(Records from a dataset)
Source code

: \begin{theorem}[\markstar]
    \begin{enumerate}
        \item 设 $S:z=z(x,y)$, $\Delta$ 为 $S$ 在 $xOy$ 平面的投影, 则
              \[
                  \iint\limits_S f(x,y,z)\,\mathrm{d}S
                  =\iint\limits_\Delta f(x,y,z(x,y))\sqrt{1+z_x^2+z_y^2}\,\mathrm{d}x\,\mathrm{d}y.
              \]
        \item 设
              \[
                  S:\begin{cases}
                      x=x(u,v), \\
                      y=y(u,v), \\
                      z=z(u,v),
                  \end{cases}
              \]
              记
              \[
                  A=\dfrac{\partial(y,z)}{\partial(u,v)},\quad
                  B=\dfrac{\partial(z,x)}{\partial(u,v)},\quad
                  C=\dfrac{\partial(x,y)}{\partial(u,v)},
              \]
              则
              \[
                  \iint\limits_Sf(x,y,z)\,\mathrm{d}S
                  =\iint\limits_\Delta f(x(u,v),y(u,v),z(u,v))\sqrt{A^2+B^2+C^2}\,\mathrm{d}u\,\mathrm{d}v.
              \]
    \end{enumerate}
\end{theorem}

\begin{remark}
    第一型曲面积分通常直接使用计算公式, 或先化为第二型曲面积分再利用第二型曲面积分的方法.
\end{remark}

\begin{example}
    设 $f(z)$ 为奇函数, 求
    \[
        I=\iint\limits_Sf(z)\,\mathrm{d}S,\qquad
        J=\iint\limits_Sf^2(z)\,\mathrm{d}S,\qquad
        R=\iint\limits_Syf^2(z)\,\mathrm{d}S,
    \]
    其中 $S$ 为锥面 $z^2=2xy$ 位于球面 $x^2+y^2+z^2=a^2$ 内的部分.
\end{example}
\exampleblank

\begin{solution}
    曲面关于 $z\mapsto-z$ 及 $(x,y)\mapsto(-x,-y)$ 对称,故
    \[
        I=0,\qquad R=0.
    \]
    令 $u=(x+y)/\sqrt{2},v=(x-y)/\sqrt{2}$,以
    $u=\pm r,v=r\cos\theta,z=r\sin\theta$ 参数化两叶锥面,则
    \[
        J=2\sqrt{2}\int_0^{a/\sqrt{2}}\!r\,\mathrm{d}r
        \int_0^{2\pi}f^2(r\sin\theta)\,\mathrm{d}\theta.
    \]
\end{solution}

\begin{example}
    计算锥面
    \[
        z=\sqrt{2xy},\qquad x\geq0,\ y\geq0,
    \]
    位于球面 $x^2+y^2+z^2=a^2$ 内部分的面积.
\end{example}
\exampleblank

◆ **What you are asked to do**:
Each line of the data is to be transcribed exactly.

◆ **Task answer**:
Source code

: \begin{theorem}[\markstar]
    \begin{enumerate}
        \item 设 $S:z=z(x,y)$, $\Delta$ 为 $S$ 在 $xOy$ 平面的投影, 则
              \[
                  \iint\limits_S f(x,y,z)\,\mathrm{d}S
                  =\iint\limits_\Delta f(x,y,z(x,y))\sqrt{1+z_x^2+z_y^2}\,\mathrm{d}x\,\mathrm{d}y.
              \]
        \item 设
              \[
                  S:\begin{cases}
                      x=x(u,v), \\
                      y=y(u,v), \\
                      z=z(u,v),
                  \end{cases}
              \]
              记
              \[
                  A=\dfrac{\partial(y,z)}{\partial(u,v)},\quad
                  B=\dfrac{\partial(z,x)}{\partial(u,v)},\quad
                  C=\dfrac{\partial(x,y)}{\partial(u,v)},
              \]
              则
              \[
                  \iint\limits_Sf(x,y,z)\,\mathrm{d}S
                  =\iint\limits_\Delta f(x(u,v),y(u,v),z(u,v))\sqrt{A^2+B^2+C^2}\,\mathrm{d}u\,\mathrm{d}v.
              \]
    \end{enumerate}
\end{theorem}

\begin{remark}
    第一型曲面积分通常直接使用计算公式, 或先化为第二型曲面积分再利用第二型曲面积分的方法.
\end{remark}

\begin{example}
    设 $f(z)$ 为奇函数, 求
    \[
        I=\iint\limits_Sf(z)\,\mathrm{d}S,\qquad
        J=\iint\limits_Sf^2(z)\,\mathrm{d}S,\qquad
        R=\iint\limits_Syf^2(z)\,\mathrm{d}S,
    \]
    其中 $S$ 为锥面 $z^2=2xy$ 位于球面 $x^2+y^2+z^2=a^2$ 内的部分.
\end{example}
\exampleblank

\begin{solution}
    曲面关于 $z\mapsto-z$ 及 $(x,y)\mapsto(-x,-y)$ 对称,故
    \[
        I=0,\qquad R=0.
    \]
    令 $u=(x+y)/\sqrt{2},v=(x-y)/\sqrt{2}$,以
    $u=\pm r,v=r\cos\theta,z=r\sin\theta$ 参数化两叶锥面,则
    \[
        J=2\sqrt{2}\int_0^{a/\sqrt{2}}\!r\,\mathrm{d}r
        \int_0^{2\pi}f^2(r\sin\theta)\,\mathrm{d}\theta.
    \]
\end{solution}

\begin{example}
    计算锥面
    \[
        z=\sqrt{2xy},\qquad x\geq0,\ y\geq0,
    \]
    位于球面 $x^2+y^2+z^2=a^2$ 内部分的面积.
\end{example}
\exampleblank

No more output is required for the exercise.